Member of the Virginia Senate
- In office January 12, 1944 – January 12, 1972
- Preceded by: R. R. Parker
- Succeeded by: John C. Buchanan
- Constituency: 17th district (1944–1964); 16th district (1964–1966); 15th district (1966–1972);

Member of the Virginia House of Delegates from Wise County
- In office January 10, 1940 – January 12, 1944
- Preceded by: Henry M. Bandy
- Succeeded by: Vernoy B. Tate

Personal details
- Born: Macon Melville Long April 2, 1885 Rappahannock County, Virginia, U.S.
- Died: April 24, 1988 (aged 103) Abingdon, Virginia, U.S.
- Party: Democratic
- Children: 4
- Education: University of Richmond (LLB)
- Occupation: Lawyer; politician;

= Macon M. Long =

American politician (1885–1988)

Macon Melville Long (April 2, 1885 – April 24, 1988) was an American farmer, banker, lawyer and politician who served in both houses of the Virginia General Assembly representing Wise County and nearby areas of southwest Virginia. He served as a member of the Virginia House of Delegates from 1940 to 1943, then as a member of the Virginia Senate from 1944 to 1971.

==Early life==
Macon Melville Long was born on April 2, 1885, near Woodville in Rappahannock County, Virginia, to the former Alice Varner and her husband, J. Macon Long, both Primitive Baptists and farmers. He had three sisters and a younger brother, Edwin, who became a physician and moved to Utah. Long graduated from the University of Richmond School of Law with a Bachelor of Laws in 1910.

==Career==
Long moved to the Clinch River Valley and practiced law for 62 years in St. Paul. He was president of Wise County Bar Association, president of the Virginia State Bar, and vice president of the Virginia State Bar Association. He was on the board of trustees of the University of Richmond and chairman of the Virginia Advisory Legislative Council. He was president of St. Paul National Bank. He also worked as a farmer.
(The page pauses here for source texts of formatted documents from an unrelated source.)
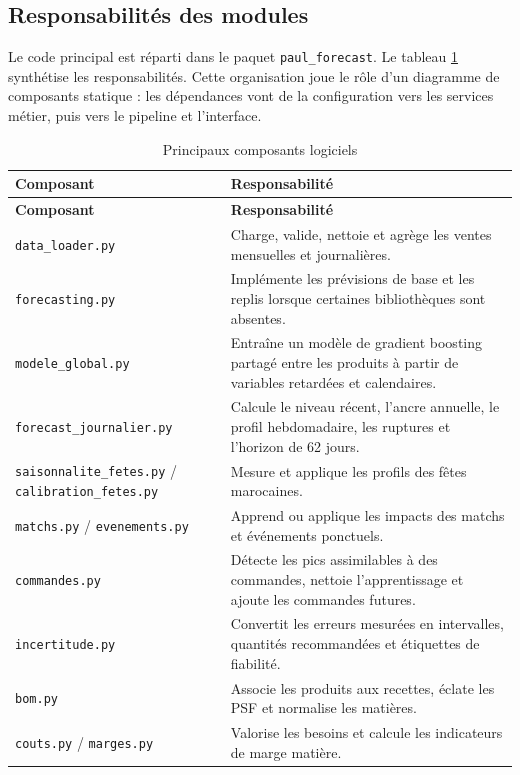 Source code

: \subsection{Responsabilités des modules}

Le code principal est réparti dans le paquet \texttt{paul\_forecast}. Le tableau
\ref{tab:modules} synthétise les responsabilités. Cette organisation joue le rôle
d'un diagramme de composants statique : les dépendances vont de la configuration
vers les services métier, puis vers le pipeline et l'interface.

\small
\begin{longtable}{p{4.5cm}p{9.9cm}}
\caption{Principaux composants logiciels}\label{tab:modules}\\
\toprule
\textbf{Composant} & \textbf{Responsabilité} \\
\midrule
\endfirsthead
\toprule
\textbf{Composant} & \textbf{Responsabilité} \\
\midrule
\endhead
\texttt{data\_loader.py} & Charge, valide, nettoie et agrège les ventes mensuelles et journalières. \\
\texttt{forecasting.py} & Implémente les prévisions de base et les replis lorsque certaines bibliothèques sont absentes. \\
\texttt{modele\_global.py} & Entraîne un modèle de gradient boosting partagé entre les produits à partir de variables retardées et calendaires. \\
\texttt{forecast\_journalier.py} & Calcule le niveau récent, l'ancre annuelle, le profil hebdomadaire, les ruptures et l'horizon de 62 jours. \\
\texttt{saisonnalite\_fetes.py} / \texttt{calibration\_fetes.py} & Mesure et applique les profils des fêtes marocaines. \\
\texttt{matchs.py} / \texttt{evenements.py} & Apprend ou applique les impacts des matchs et événements ponctuels. \\
\texttt{commandes.py} & Détecte les pics assimilables à des commandes, nettoie l'apprentissage et ajoute les commandes futures. \\
\texttt{incertitude.py} & Convertit les erreurs mesurées en intervalles, quantités recommandées et étiquettes de fiabilité. \\
\texttt{bom.py} & Associe les produits aux recettes, éclate les PSF et normalise les matières. \\
\texttt{couts.py} / \texttt{marges.py} & Valorise les besoins et calcule les indicateurs de marge matière. \\

\end{longtable}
A member of the Democratic Party, Long won his first election, to the Virginia House of Delegates in 1939, and served from 1940 to 1943 when he won election to the state senate (also a part-time position) representing Wise and nearby Dickenson County. Two years later he won election to the Virginia Senate, and won re-election repeatedly, from 1944 to 1971, However, his district changed as various one-man/one-vote decisions of the U.S. Supreme Court forced the Byrd Organization to increase representation of the populations centers in northern and southeastern Virginia, with Norton County added for the 1959 election and Russell County for the 1965 election. Long's only serious challenge came as the Byrd Organization disintegrated at the end of the Massive Resistance crisis in 1967, when he defeated a Republican challenger by approximately 500 votes of 30,000 cast. He was chairman of the courts of justice committee and the steering committee. He was a member of the rules, privileges and elections, finance, confirmations, and roads and navigation committees.

==Personal life==
Long married Charlotte Tompkins of Bristol, Virginia in Lee County in 1915. The couple had one son and four daughters (of whom three reached adulthood, Virginia, Charlotte and Helen). His son Macon M. Long Jr. like his father became a lawyer, and the legislature elected him as a circuit court judge. Long was a deacon and Sunday School teacher at First Baptist Church in St. Paul.

==Death and legacy==
Long died on April 24, 1988, in Abingdon.

Long received an honorary degree from the University of Richmond in 1974.